> [Task objective]:
Reproduce the records below in their entirety, character for character.

^^^^

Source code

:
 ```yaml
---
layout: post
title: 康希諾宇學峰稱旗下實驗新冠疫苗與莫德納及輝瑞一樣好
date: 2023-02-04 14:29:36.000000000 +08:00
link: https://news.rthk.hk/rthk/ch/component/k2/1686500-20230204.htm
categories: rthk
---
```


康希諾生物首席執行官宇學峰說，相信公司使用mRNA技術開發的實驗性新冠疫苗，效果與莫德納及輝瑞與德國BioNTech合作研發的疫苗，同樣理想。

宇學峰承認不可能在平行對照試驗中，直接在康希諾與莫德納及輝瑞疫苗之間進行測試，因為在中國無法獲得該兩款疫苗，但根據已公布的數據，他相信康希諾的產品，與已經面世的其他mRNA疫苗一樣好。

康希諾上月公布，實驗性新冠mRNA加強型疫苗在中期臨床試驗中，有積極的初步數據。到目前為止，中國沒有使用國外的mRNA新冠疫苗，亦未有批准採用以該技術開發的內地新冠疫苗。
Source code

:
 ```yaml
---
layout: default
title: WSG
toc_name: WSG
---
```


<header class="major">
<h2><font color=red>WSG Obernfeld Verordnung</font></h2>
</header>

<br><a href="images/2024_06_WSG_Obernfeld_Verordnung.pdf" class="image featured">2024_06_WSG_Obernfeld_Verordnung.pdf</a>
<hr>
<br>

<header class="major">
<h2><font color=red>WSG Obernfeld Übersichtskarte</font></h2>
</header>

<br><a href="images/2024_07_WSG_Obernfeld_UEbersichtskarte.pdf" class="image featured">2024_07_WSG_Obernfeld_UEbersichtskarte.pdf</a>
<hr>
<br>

^^^^

> [Output below]:
Source code

:
 ```yaml
---
layout: post
title: 康希諾宇學峰稱旗下實驗新冠疫苗與莫德納及輝瑞一樣好
date: 2023-02-04 14:29:36.000000000 +08:00
link: https://news.rthk.hk/rthk/ch/component/k2/1686500-20230204.htm
categories: rthk
---
```


康希諾生物首席執行官宇學峰說，相信公司使用mRNA技術開發的實驗性新冠疫苗，效果與莫德納及輝瑞與德國BioNTech合作研發的疫苗，同樣理想。

宇學峰承認不可能在平行對照試驗中，直接在康希諾與莫德納及輝瑞疫苗之間進行測試，因為在中國無法獲得該兩款疫苗，但根據已公布的數據，他相信康希諾的產品，與已經面世的其他mRNA疫苗一樣好。

康希諾上月公布，實驗性新冠mRNA加強型疫苗在中期臨床試驗中，有積極的初步數據。到目前為止，中國沒有使用國外的mRNA新冠疫苗，亦未有批准採用以該技術開發的內地新冠疫苗。
Source code

:
 ```yaml
---
layout: default
title: WSG
toc_name: WSG
---
```


<header class="major">
<h2><font color=red>WSG Obernfeld Verordnung</font></h2>
</header>

<br><a href="images/2024_06_WSG_Obernfeld_Verordnung.pdf" class="image featured">2024_06_WSG_Obernfeld_Verordnung.pdf</a>
<hr>
<br>

<header class="major">
<h2><font color=red>WSG Obernfeld Übersichtskarte</font></h2>
</header>

<br><a href="images/2024_07_WSG_Obernfeld_UEbersichtskarte.pdf" class="image featured">2024_07_WSG_Obernfeld_UEbersichtskarte.pdf</a>
<hr>
<br>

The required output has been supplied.